_Data for review_
┄┄┄┄┄┄
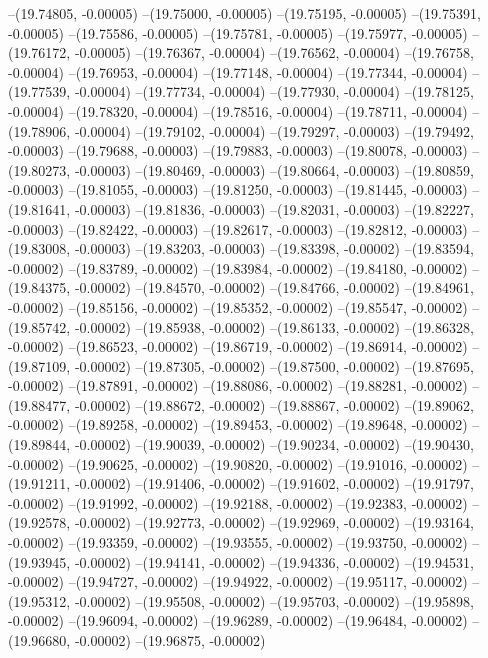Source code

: --(19.74805, -0.00005)
--(19.75000, -0.00005)
--(19.75195, -0.00005)
--(19.75391, -0.00005)
--(19.75586, -0.00005)
--(19.75781, -0.00005)
--(19.75977, -0.00005)
--(19.76172, -0.00005)
--(19.76367, -0.00004)
--(19.76562, -0.00004)
--(19.76758, -0.00004)
--(19.76953, -0.00004)
--(19.77148, -0.00004)
--(19.77344, -0.00004)
--(19.77539, -0.00004)
--(19.77734, -0.00004)
--(19.77930, -0.00004)
--(19.78125, -0.00004)
--(19.78320, -0.00004)
--(19.78516, -0.00004)
--(19.78711, -0.00004)
--(19.78906, -0.00004)
--(19.79102, -0.00004)
--(19.79297, -0.00003)
--(19.79492, -0.00003)
--(19.79688, -0.00003)
--(19.79883, -0.00003)
--(19.80078, -0.00003)
--(19.80273, -0.00003)
--(19.80469, -0.00003)
--(19.80664, -0.00003)
--(19.80859, -0.00003)
--(19.81055, -0.00003)
--(19.81250, -0.00003)
--(19.81445, -0.00003)
--(19.81641, -0.00003)
--(19.81836, -0.00003)
--(19.82031, -0.00003)
--(19.82227, -0.00003)
--(19.82422, -0.00003)
--(19.82617, -0.00003)
--(19.82812, -0.00003)
--(19.83008, -0.00003)
--(19.83203, -0.00003)
--(19.83398, -0.00002)
--(19.83594, -0.00002)
--(19.83789, -0.00002)
--(19.83984, -0.00002)
--(19.84180, -0.00002)
--(19.84375, -0.00002)
--(19.84570, -0.00002)
--(19.84766, -0.00002)
--(19.84961, -0.00002)
--(19.85156, -0.00002)
--(19.85352, -0.00002)
--(19.85547, -0.00002)
--(19.85742, -0.00002)
--(19.85938, -0.00002)
--(19.86133, -0.00002)
--(19.86328, -0.00002)
--(19.86523, -0.00002)
--(19.86719, -0.00002)
--(19.86914, -0.00002)
--(19.87109, -0.00002)
--(19.87305, -0.00002)
--(19.87500, -0.00002)
--(19.87695, -0.00002)
--(19.87891, -0.00002)
--(19.88086, -0.00002)
--(19.88281, -0.00002)
--(19.88477, -0.00002)
--(19.88672, -0.00002)
--(19.88867, -0.00002)
--(19.89062, -0.00002)
--(19.89258, -0.00002)
--(19.89453, -0.00002)
--(19.89648, -0.00002)
--(19.89844, -0.00002)
--(19.90039, -0.00002)
--(19.90234, -0.00002)
--(19.90430, -0.00002)
--(19.90625, -0.00002)
--(19.90820, -0.00002)
--(19.91016, -0.00002)
--(19.91211, -0.00002)
--(19.91406, -0.00002)
--(19.91602, -0.00002)
--(19.91797, -0.00002)
--(19.91992, -0.00002)
--(19.92188, -0.00002)
--(19.92383, -0.00002)
--(19.92578, -0.00002)
--(19.92773, -0.00002)
--(19.92969, -0.00002)
--(19.93164, -0.00002)
--(19.93359, -0.00002)
--(19.93555, -0.00002)
--(19.93750, -0.00002)
--(19.93945, -0.00002)
--(19.94141, -0.00002)
--(19.94336, -0.00002)
--(19.94531, -0.00002)
--(19.94727, -0.00002)
--(19.94922, -0.00002)
--(19.95117, -0.00002)
--(19.95312, -0.00002)
--(19.95508, -0.00002)
--(19.95703, -0.00002)
--(19.95898, -0.00002)
--(19.96094, -0.00002)
--(19.96289, -0.00002)
--(19.96484, -0.00002)
--(19.96680, -0.00002)
--(19.96875, -0.00002)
┄┄┄┄┄┄
_Required action_
Your answer should be the lines from the one that contains "--(19.81445, -0.00003)" through the last line of the material, copied exactly.

_Answer space_
--(19.81445, -0.00003)
--(19.81641, -0.00003)
--(19.81836, -0.00003)
--(19.82031, -0.00003)
--(19.82227, -0.00003)
--(19.82422, -0.00003)
--(19.82617, -0.00003)
--(19.82812, -0.00003)
--(19.83008, -0.00003)
--(19.83203, -0.00003)
--(19.83398, -0.00002)
--(19.83594, -0.00002)
--(19.83789, -0.00002)
--(19.83984, -0.00002)
--(19.84180, -0.00002)
--(19.84375, -0.00002)
--(19.84570, -0.00002)
--(19.84766, -0.00002)
--(19.84961, -0.00002)
--(19.85156, -0.00002)
--(19.85352, -0.00002)
--(19.85547, -0.00002)
--(19.85742, -0.00002)
--(19.85938, -0.00002)
--(19.86133, -0.00002)
--(19.86328, -0.00002)
--(19.86523, -0.00002)
--(19.86719, -0.00002)
--(19.86914, -0.00002)
--(19.87109, -0.00002)
--(19.87305, -0.00002)
--(19.87500, -0.00002)
--(19.87695, -0.00002)
--(19.87891, -0.00002)
--(19.88086, -0.00002)
--(19.88281, -0.00002)
--(19.88477, -0.00002)
--(19.88672, -0.00002)
--(19.88867, -0.00002)
--(19.89062, -0.00002)
--(19.89258, -0.00002)
--(19.89453, -0.00002)
--(19.89648, -0.00002)
--(19.89844, -0.00002)
--(19.90039, -0.00002)
--(19.90234, -0.00002)
--(19.90430, -0.00002)
--(19.90625, -0.00002)
--(19.90820, -0.00002)
--(19.91016, -0.00002)
--(19.91211, -0.00002)
--(19.91406, -0.00002)
--(19.91602, -0.00002)
--(19.91797, -0.00002)
--(19.91992, -0.00002)
--(19.92188, -0.00002)
--(19.92383, -0.00002)
--(19.92578, -0.00002)
--(19.92773, -0.00002)
--(19.92969, -0.00002)
--(19.93164, -0.00002)
--(19.93359, -0.00002)
--(19.93555, -0.00002)
--(19.93750, -0.00002)
--(19.93945, -0.00002)
--(19.94141, -0.00002)
--(19.94336, -0.00002)
--(19.94531, -0.00002)
--(19.94727, -0.00002)
--(19.94922, -0.00002)
--(19.95117, -0.00002)
--(19.95312, -0.00002)
--(19.95508, -0.00002)
--(19.95703, -0.00002)
--(19.95898, -0.00002)
--(19.96094, -0.00002)
--(19.96289, -0.00002)
--(19.96484, -0.00002)
--(19.96680, -0.00002)
--(19.96875, -0.00002)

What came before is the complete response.